Manufacturing method of metal foil-clad laminate The four prepregs obtained in Examples 1 and 2 and Comparative Examples 1, 2, and 3 are stacked, and a copper foil having a thickness of 18 μm is arranged on both sides thereof, pressure 3 MPa, temperature 185 ° C. For 90 minutes to obtain a double-sided copper-clad laminate.

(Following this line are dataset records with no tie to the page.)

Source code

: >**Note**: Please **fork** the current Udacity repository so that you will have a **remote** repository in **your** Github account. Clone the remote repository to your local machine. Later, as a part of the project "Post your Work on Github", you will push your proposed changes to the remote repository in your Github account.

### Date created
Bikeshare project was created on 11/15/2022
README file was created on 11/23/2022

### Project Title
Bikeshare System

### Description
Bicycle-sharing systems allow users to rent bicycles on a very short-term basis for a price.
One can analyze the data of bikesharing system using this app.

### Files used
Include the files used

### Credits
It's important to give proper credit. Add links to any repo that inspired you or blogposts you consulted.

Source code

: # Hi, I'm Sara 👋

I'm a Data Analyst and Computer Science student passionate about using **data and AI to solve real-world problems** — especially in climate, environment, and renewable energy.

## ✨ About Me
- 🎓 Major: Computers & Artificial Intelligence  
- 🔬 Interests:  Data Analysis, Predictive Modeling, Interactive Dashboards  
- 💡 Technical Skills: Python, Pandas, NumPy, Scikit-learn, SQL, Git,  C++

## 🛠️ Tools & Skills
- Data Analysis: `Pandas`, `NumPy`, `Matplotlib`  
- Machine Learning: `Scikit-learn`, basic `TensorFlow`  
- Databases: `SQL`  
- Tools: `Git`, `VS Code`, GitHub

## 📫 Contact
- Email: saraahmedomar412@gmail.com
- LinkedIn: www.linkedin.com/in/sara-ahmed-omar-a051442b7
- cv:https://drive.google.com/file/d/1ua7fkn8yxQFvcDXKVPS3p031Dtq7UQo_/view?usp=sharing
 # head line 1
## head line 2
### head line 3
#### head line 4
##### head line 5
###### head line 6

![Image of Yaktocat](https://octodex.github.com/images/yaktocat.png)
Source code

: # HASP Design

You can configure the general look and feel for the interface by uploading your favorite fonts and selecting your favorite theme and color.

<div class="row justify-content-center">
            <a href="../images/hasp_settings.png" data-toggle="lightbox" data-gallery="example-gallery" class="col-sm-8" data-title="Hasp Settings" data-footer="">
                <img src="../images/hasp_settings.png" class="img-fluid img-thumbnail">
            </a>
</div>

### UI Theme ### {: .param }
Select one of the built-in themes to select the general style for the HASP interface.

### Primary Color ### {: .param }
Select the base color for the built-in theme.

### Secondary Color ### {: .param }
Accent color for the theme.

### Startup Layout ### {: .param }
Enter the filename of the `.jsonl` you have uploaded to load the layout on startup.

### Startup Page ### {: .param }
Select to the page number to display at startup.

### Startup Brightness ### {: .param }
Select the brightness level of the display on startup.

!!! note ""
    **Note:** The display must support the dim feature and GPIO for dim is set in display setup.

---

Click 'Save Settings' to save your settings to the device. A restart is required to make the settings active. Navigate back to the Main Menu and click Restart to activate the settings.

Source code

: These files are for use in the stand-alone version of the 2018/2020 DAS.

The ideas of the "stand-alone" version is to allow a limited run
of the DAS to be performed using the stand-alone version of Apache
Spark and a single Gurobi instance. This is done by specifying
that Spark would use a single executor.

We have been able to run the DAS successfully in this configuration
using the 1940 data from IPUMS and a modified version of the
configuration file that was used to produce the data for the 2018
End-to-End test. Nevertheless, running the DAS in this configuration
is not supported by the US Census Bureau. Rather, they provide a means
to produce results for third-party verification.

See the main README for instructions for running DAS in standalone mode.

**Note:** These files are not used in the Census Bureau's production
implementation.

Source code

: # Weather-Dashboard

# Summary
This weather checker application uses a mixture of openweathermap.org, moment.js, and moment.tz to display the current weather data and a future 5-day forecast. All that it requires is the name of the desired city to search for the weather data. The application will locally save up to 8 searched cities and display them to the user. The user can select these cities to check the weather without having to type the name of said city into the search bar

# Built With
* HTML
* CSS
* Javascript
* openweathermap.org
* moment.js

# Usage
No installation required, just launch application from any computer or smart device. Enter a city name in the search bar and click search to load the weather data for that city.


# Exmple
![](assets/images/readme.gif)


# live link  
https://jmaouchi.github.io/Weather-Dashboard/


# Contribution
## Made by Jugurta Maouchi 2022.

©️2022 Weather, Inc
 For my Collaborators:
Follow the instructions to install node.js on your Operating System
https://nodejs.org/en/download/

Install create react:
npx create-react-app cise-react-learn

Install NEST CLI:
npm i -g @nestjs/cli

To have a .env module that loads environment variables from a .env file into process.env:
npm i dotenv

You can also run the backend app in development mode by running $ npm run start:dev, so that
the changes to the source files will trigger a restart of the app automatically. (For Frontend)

  The peel strength, thermal expansion coefficient, Tg and board solder heat resistance test of the double-sided copper clad laminate obtained above were performed. The results are shown in Table 1. The coefficient of thermal expansion and Tg were measured using a DuPont TMA. The substrate solder heat resistance is a result of observing a base material immersed in a solder bath at 288 ° C. for 20 seconds after the moisture absorption treatment described in Table 1. Each symbol means ◯: no change, Δ: occurrence of measling, ×: occurrence of blistering, and three symbols respectively show the results of evaluation using three test pieces.

フェノール：ビスフェノールＡ型ノボラック樹脂
ジシアン：ジシアンジアミド

Phenol: Bisphenol A type novolak resin Dicyan: Dicyandiamide

  From Table 1, the metal-clad laminate using the prepreg for a printer wiring board of the present invention had a high Tg, a high adhesiveness with a copper foil, and a sufficiently low coefficient of thermal expansion. On the other hand, in Comparative Example 1 using a dicyan curing system, Tg was low and the heat resistance was inferior. Moreover, although the comparative example 2 hardened | cured with the polycondensate of phenols and formaldehyde had heat resistance, it resulted in inferior adhesiveness with copper foil. Furthermore, Comparative Example 3 in which the blending amount of the inorganic filler was less than 50 parts by weight with respect to the organic resin solid content had a high coefficient of thermal expansion and inferior heat resistance.

Claims (2)

(A) an epoxy resin having at least two epoxy groups in one molecule, (b) a polycondensate of phenols and formaldehyde, (c) dicyandiamide, (d) a curing accelerator, and (e) an inorganic filler. An varnish as an essential component, wherein (a) the epoxy resin is a glycidyl etherified product of a polycondensate of phenols and formaldehyde, and (b) the blending amount of the polycondensate of phenols and formaldehyde is a polycondensate. The amount of epoxy equivalent is equivalent to hydroxyl equivalent / epoxy equivalent = 0.8 to 1.2 with respect to hydroxyl equivalent, and (c) dicyandiamide is blended with (a) polycondensation of epoxy resin, (b) phenol and formaldehyde 0.01 to 2 parts by weight with respect to 100 parts by weight of the product, and (d) the amount of curing accelerator is (a) epoxy resin, (b) phenols and 0.1 to 10 parts by weight with respect to 100 parts by weight of the polycondensate of rumaldehyde, (e) a thermosetting resin whose inorganic filler is 50 to 150% by weight with respect to the solid content of the organic resin in the varnish A prepreg for a printed wiring board obtained by impregnating a glass woven fabric with a varnish, heating and drying, and forming a B stage. A metal-clad laminate obtained by stacking at least one prepreg for a printed wiring board according to claim 1 , placing a metal foil on one or both sides thereof, and heating and pressing.